A matrix is called triadic if it has at most
two nonzero off-diagonal elements in each column.
Tridiagonal matrices are a special case of these.
We prove that the triadic structure is preserved
in the Cholesky-related factorizations
We analyze its numerical stability and
also present our perturbation analysis.
Newton-like methods solve nonlinear programming problems whose
objective function and constraint functions are twice continuously
differentiable. At each iteration, a search direction is computed
by solving a linear symmetric system Ax=b.
When A is not positive definite,
the computed search direction may not be a descent direction.
Modified Newton methods add a perturbation E to A,
so that A+E is positive definite,
where E is symmetric positive semidefinite.
We study the modified Newton methods in the literature,
and develop other stable and efficient algorithms.
One of them exploits the merits of triadic structure.
We apply our modified Newton methods to the Euclidean distance matrix
completion problem (EDMCP).
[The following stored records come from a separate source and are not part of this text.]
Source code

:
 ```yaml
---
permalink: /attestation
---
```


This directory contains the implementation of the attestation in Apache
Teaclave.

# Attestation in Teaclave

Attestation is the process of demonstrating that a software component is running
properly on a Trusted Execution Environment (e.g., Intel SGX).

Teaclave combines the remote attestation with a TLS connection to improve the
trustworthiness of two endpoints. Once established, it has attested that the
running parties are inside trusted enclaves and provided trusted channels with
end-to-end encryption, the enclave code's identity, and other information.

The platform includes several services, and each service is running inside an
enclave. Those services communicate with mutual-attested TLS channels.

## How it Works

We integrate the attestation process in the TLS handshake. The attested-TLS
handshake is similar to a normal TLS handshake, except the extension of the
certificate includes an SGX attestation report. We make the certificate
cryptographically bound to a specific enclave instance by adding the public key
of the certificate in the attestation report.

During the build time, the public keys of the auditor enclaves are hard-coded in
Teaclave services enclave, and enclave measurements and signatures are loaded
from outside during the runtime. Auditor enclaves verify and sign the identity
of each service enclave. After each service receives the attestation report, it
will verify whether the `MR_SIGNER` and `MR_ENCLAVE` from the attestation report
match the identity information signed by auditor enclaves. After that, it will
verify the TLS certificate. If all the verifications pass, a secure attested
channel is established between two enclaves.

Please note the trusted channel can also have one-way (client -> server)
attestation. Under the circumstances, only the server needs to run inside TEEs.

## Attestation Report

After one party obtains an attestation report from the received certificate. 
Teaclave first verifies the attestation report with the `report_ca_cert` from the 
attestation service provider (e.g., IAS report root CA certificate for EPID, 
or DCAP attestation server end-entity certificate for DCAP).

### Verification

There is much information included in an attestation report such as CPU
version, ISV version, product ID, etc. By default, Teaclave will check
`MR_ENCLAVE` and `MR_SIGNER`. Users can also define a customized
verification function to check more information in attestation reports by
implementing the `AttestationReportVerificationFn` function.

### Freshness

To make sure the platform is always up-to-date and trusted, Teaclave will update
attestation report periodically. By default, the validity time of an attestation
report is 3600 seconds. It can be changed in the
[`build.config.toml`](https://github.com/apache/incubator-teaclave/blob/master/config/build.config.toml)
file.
Given n points in Euclidean space,
the Euclidean distance matrix (EDM) is the real symmetric matrix with
(i,j) entry being the square of the Euclidean distance between i-th
and j-th points.
Given a partial Euclidean distance matrix (i.e., some entries are not
specified), the EDMCP is to find a EDM that includes the specified entries.
We tackle the EDMCP by transforming it
into a global optimization problem
and applying modified Newton methods.
We also develop a dimensional relaxation method
for global minimization and test it on sample problems
including protein structure prediction.